→ **WHAT YOU SHOULD DO**
Every line from the opening of the records to the line with "client.incr(url);" should be restated exactly, with both ends included and the pictures left out.

*** EXERCISE DATA

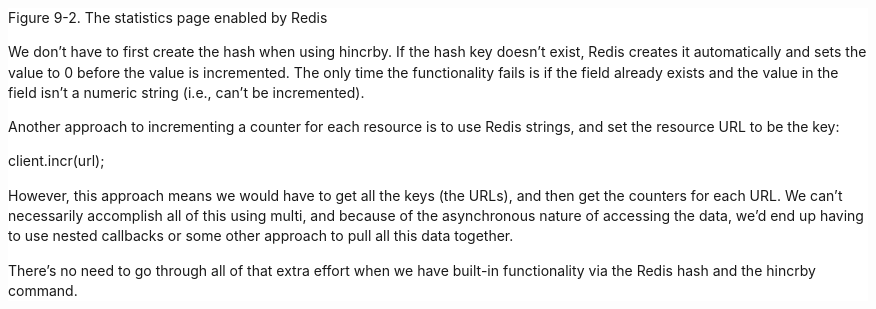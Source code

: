 Figure 9-2. The statistics page enabled by Redis

We don’t have to first create the hash when using hincrby. If the hash key doesn’t exist, Redis creates it automatically and sets the value to 0 before the value is incremented. The only time the functionality fails is if the field already exists and the value in the field isn’t a numeric string (i.e., can’t be incremented).

Another approach to incrementing a counter for each resource is to use Redis strings, and set the resource URL to be the key:

client.incr(url);

However, this approach means we would have to get all the keys (the URLs), and then get the counters for each URL. We can’t necessarily accomplish all of this using multi, and because of the asynchronous nature of accessing the data, we’d end up having to use nested callbacks or some other approach to pull all this data together.

There’s no need to go through all of that extra effort when we have built-in functionality via the Redis hash and the hincrby command.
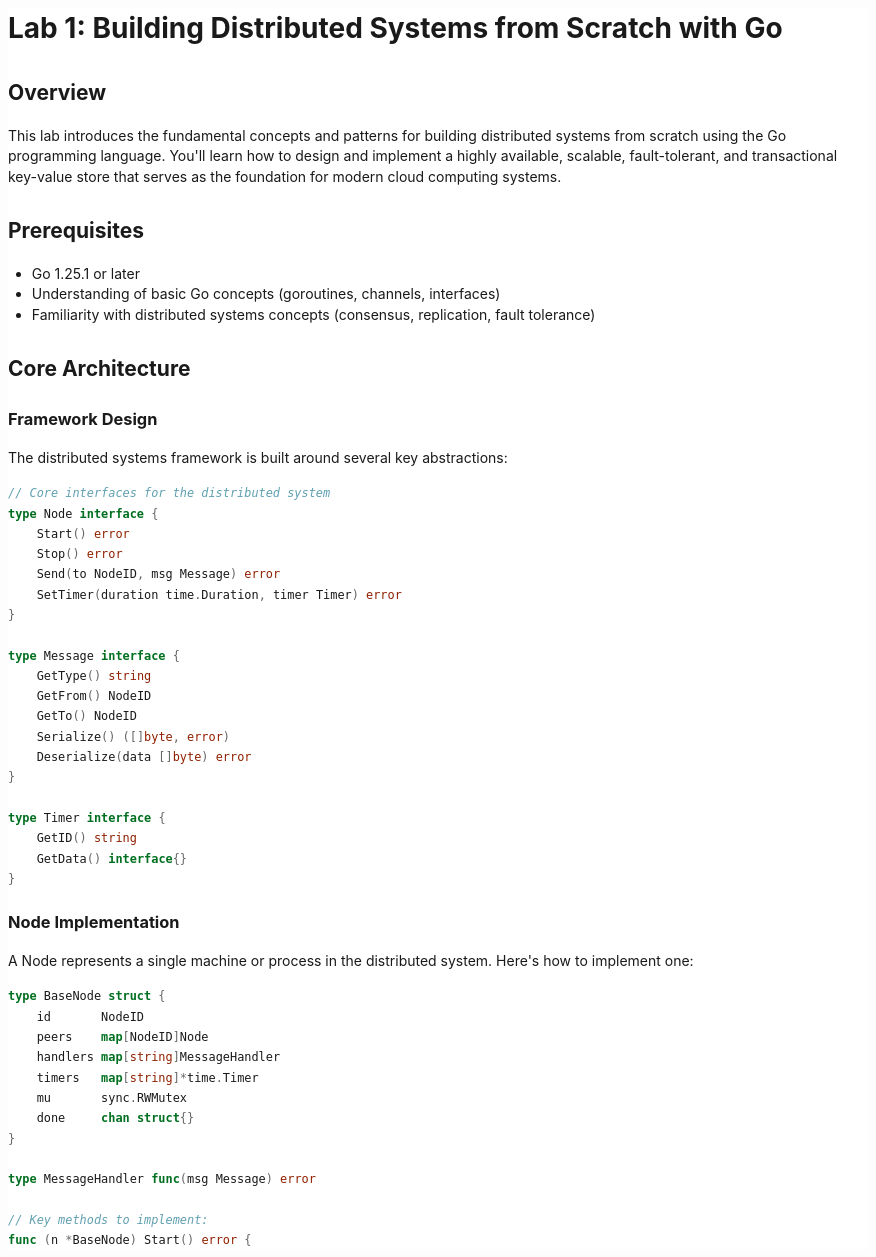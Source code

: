 # Lab 1: Building Distributed Systems from Scratch with Go

## Overview

This lab introduces the fundamental concepts and patterns for building distributed systems from scratch using the Go programming language. You'll learn how to design and implement a highly available, scalable, fault-tolerant, and transactional key-value store that serves as the foundation for modern cloud computing systems.

## Prerequisites

- Go 1.25.1 or later
- Understanding of basic Go concepts (goroutines, channels, interfaces)
- Familiarity with distributed systems concepts (consensus, replication, fault tolerance)

## Core Architecture

### Framework Design

The distributed systems framework is built around several key abstractions:

```go
// Core interfaces for the distributed system
type Node interface {
    Start() error
    Stop() error
    Send(to NodeID, msg Message) error
    SetTimer(duration time.Duration, timer Timer) error
}

type Message interface {
    GetType() string
    GetFrom() NodeID
    GetTo() NodeID
    Serialize() ([]byte, error)
    Deserialize(data []byte) error
}

type Timer interface {
    GetID() string
    GetData() interface{}
}
```

### Node Implementation

A Node represents a single machine or process in the distributed system. Here's how to implement one:

```go
type BaseNode struct {
    id       NodeID
    peers    map[NodeID]Node
    handlers map[string]MessageHandler
    timers   map[string]*time.Timer
    mu       sync.RWMutex
    done     chan struct{}
}

type MessageHandler func(msg Message) error

// Key methods to implement:
func (n *BaseNode) Start() error {
```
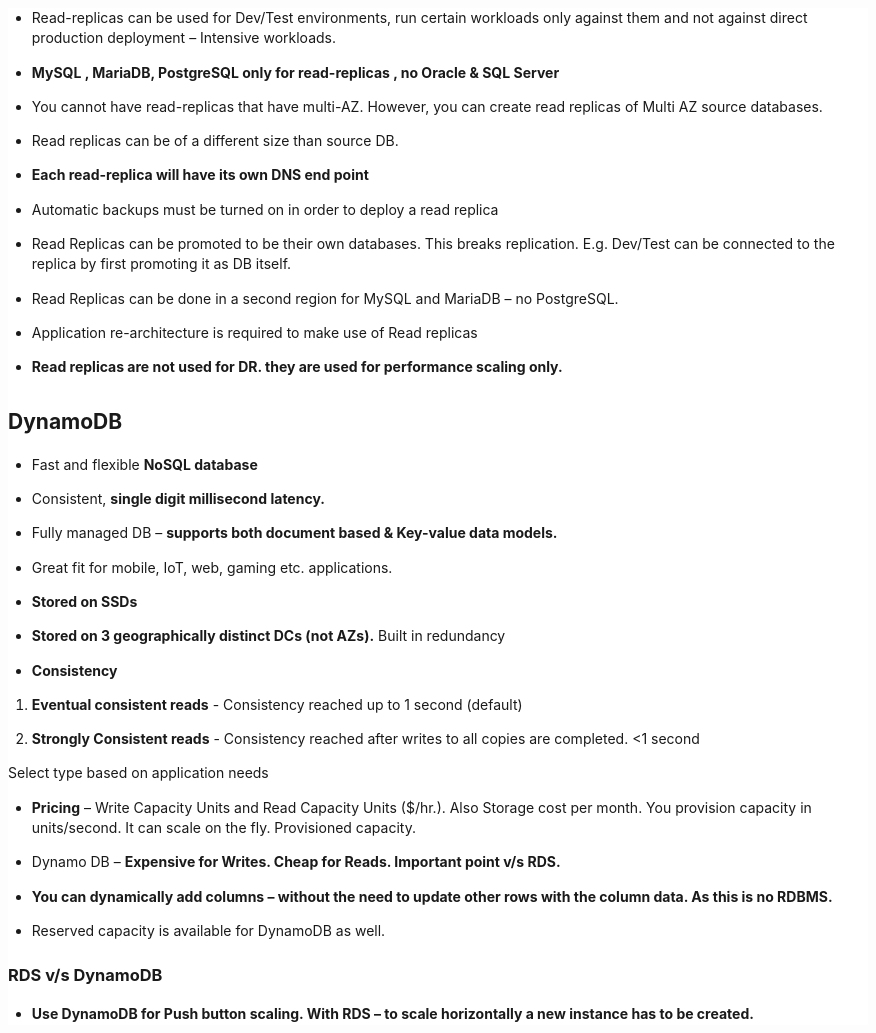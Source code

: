   - Read-replicas can be used for Dev/Test environments, run certain workloads only against them and not against direct production deployment – Intensive workloads.

  - **MySQL , MariaDB, PostgreSQL only for read-replicas , no Oracle & SQL Server**

  - You cannot have read-replicas that have multi-AZ. However, you can create read replicas of Multi AZ source databases.

  - Read replicas can be of a different size than source DB.

  - **Each read-replica will have its own DNS end point**

  - Automatic backups must be turned on in order to deploy a read replica

  - Read Replicas can be promoted to be their own databases. This breaks replication. E.g. Dev/Test can be connected to the replica by first promoting it as DB itself.

  - Read Replicas can be done in a second region for MySQL and MariaDB – no PostgreSQL.

  - Application re-architecture is required to make use of Read replicas

  - **Read replicas are not used for DR. they are used for performance scaling only.**

## DynamoDB

  - Fast and flexible **NoSQL database**

  - Consistent, **single digit millisecond latency.**

  - Fully managed DB – **supports both document based & Key-value data models.**

  - Great fit for mobile, IoT, web, gaming etc. applications.

  - **Stored on SSDs**

  - **Stored on 3 geographically distinct DCs (not AZs).** Built in redundancy

- **Consistency**

1. **Eventual consistent reads** - Consistency reached up to 1 second (default)

2. **Strongly Consistent reads** - Consistency reached after writes to all copies are completed. <1 second

Select type based on application needs

  - **Pricing** – Write Capacity Units and Read Capacity Units ($/hr.). Also Storage cost per month. You provision capacity in units/second. It can scale on the fly. Provisioned capacity.

  - Dynamo DB – **Expensive for Writes. Cheap for Reads. Important point v/s RDS.**

  - **You can dynamically add columns – without the need to update other rows with the column data. As this is no RDBMS.**

  - Reserved capacity is available for DynamoDB as well.

### RDS v/s DynamoDB

  - **Use DynamoDB for Push button scaling. With RDS – to scale horizontally a new instance has to be created.**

******

→ **REPLY**
Source code

: Figure 9-2. The statistics page enabled by Redis

We don’t have to first create the hash when using hincrby. If the hash key doesn’t exist, Redis creates it automatically and sets the value to 0 before the value is incremented. The only time the functionality fails is if the field already exists and the value in the field isn’t a numeric string (i.e., can’t be incremented).

Another approach to incrementing a counter for each resource is to use Redis strings, and set the resource URL to be the key:

client.incr(url);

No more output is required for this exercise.